Aim of the exercise> Could you write out every entry exactly as it stands?

☆ ☆ ☆ ☆ ☆ ☆ ☆

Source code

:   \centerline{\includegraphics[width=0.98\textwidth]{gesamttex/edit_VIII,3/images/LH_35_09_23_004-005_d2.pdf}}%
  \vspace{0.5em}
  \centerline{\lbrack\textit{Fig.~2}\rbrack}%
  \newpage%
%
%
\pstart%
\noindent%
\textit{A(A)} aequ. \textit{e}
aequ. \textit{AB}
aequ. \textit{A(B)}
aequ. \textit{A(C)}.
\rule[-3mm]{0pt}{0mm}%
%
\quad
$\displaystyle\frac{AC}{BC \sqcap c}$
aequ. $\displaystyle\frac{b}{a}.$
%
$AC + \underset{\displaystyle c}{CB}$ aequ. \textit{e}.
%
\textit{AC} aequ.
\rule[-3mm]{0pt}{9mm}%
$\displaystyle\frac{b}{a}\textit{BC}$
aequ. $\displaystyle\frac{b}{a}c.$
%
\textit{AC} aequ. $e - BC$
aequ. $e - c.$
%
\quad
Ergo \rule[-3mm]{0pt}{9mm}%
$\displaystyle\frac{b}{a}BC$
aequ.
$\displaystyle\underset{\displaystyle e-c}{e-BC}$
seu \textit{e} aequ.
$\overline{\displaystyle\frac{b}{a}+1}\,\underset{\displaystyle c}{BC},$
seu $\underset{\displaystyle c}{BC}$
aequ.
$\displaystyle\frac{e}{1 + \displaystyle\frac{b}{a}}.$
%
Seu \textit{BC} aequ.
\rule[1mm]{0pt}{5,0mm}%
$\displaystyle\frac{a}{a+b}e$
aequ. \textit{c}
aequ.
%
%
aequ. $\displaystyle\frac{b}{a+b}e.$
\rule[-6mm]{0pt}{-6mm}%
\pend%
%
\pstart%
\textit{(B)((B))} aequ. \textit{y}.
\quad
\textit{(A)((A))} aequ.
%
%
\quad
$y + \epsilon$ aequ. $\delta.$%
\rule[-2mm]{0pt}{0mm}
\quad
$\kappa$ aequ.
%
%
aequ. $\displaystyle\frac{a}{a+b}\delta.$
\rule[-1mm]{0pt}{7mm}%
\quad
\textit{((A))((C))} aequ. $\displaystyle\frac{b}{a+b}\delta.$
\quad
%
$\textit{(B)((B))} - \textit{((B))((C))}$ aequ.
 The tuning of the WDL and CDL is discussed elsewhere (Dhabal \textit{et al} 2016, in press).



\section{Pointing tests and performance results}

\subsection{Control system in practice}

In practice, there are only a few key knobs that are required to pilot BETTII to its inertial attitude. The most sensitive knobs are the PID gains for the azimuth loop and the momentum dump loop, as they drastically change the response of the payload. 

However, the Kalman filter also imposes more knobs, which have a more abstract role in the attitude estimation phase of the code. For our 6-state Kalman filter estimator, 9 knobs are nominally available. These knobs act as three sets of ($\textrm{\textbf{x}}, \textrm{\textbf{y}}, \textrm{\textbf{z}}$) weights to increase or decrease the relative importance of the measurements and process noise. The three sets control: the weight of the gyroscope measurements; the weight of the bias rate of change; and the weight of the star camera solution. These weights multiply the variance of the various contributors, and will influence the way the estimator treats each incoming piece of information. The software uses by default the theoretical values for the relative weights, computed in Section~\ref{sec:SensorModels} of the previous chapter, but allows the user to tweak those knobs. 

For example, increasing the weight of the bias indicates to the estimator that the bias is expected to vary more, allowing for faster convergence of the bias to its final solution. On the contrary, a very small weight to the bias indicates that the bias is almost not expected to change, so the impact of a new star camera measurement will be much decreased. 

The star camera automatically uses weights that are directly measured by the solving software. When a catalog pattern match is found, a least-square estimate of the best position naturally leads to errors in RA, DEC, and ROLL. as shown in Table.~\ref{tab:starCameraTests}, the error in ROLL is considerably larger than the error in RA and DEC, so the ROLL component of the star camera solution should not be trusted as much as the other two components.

☆ ☆ ☆ ☆ ☆ ☆ ☆

Solution to the exercise>
Source code

:   \centerline{\includegraphics[width=0.98\textwidth]{gesamttex/edit_VIII,3/images/LH_35_09_23_004-005_d2.pdf}}%
  \vspace{0.5em}
  \centerline{\lbrack\textit{Fig.~2}\rbrack}%
  \newpage%
%
%
\pstart%
\noindent%
\textit{A(A)} aequ. \textit{e}
aequ. \textit{AB}
aequ. \textit{A(B)}
aequ. \textit{A(C)}.
\rule[-3mm]{0pt}{0mm}%
%
\quad
$\displaystyle\frac{AC}{BC \sqcap c}$
aequ. $\displaystyle\frac{b}{a}.$
%
$AC + \underset{\displaystyle c}{CB}$ aequ. \textit{e}.
%
\textit{AC} aequ.
\rule[-3mm]{0pt}{9mm}%
$\displaystyle\frac{b}{a}\textit{BC}$
aequ. $\displaystyle\frac{b}{a}c.$
%
\textit{AC} aequ. $e - BC$
aequ. $e - c.$
%
\quad
Ergo \rule[-3mm]{0pt}{9mm}%
$\displaystyle\frac{b}{a}BC$
aequ.
$\displaystyle\underset{\displaystyle e-c}{e-BC}$
seu \textit{e} aequ.
$\overline{\displaystyle\frac{b}{a}+1}\,\underset{\displaystyle c}{BC},$
seu $\underset{\displaystyle c}{BC}$
aequ.
$\displaystyle\frac{e}{1 + \displaystyle\frac{b}{a}}.$
%
Seu \textit{BC} aequ.
\rule[1mm]{0pt}{5,0mm}%
$\displaystyle\frac{a}{a+b}e$
aequ. \textit{c}
aequ.
%
%
aequ. $\displaystyle\frac{b}{a+b}e.$
\rule[-6mm]{0pt}{-6mm}%
\pend%
%
\pstart%
\textit{(B)((B))} aequ. \textit{y}.
\quad
\textit{(A)((A))} aequ.
%
%
\quad
$y + \epsilon$ aequ. $\delta.$%
\rule[-2mm]{0pt}{0mm}
\quad
$\kappa$ aequ.
%
%
aequ. $\displaystyle\frac{a}{a+b}\delta.$
\rule[-1mm]{0pt}{7mm}%
\quad
\textit{((A))((C))} aequ. $\displaystyle\frac{b}{a+b}\delta.$
\quad
%
$\textit{(B)((B))} - \textit{((B))((C))}$ aequ.
 The tuning of the WDL and CDL is discussed elsewhere (Dhabal \textit{et al} 2016, in press).



\section{Pointing tests and performance results}

\subsection{Control system in practice}

In practice, there are only a few key knobs that are required to pilot BETTII to its inertial attitude. The most sensitive knobs are the PID gains for the azimuth loop and the momentum dump loop, as they drastically change the response of the payload. 

However, the Kalman filter also imposes more knobs, which have a more abstract role in the attitude estimation phase of the code. For our 6-state Kalman filter estimator, 9 knobs are nominally available. These knobs act as three sets of ($\textrm{\textbf{x}}, \textrm{\textbf{y}}, \textrm{\textbf{z}}$) weights to increase or decrease the relative importance of the measurements and process noise. The three sets control: the weight of the gyroscope measurements; the weight of the bias rate of change; and the weight of the star camera solution. These weights multiply the variance of the various contributors, and will influence the way the estimator treats each incoming piece of information. The software uses by default the theoretical values for the relative weights, computed in Section~\ref{sec:SensorModels} of the previous chapter, but allows the user to tweak those knobs. 

For example, increasing the weight of the bias indicates to the estimator that the bias is expected to vary more, allowing for faster convergence of the bias to its final solution. On the contrary, a very small weight to the bias indicates that the bias is almost not expected to change, so the impact of a new star camera measurement will be much decreased. 

The star camera automatically uses weights that are directly measured by the solving software. When a catalog pattern match is found, a least-square estimate of the best position naturally leads to errors in RA, DEC, and ROLL. as shown in Table.~\ref{tab:starCameraTests}, the error in ROLL is considerably larger than the error in RA and DEC, so the ROLL component of the star camera solution should not be trusted as much as the other two components.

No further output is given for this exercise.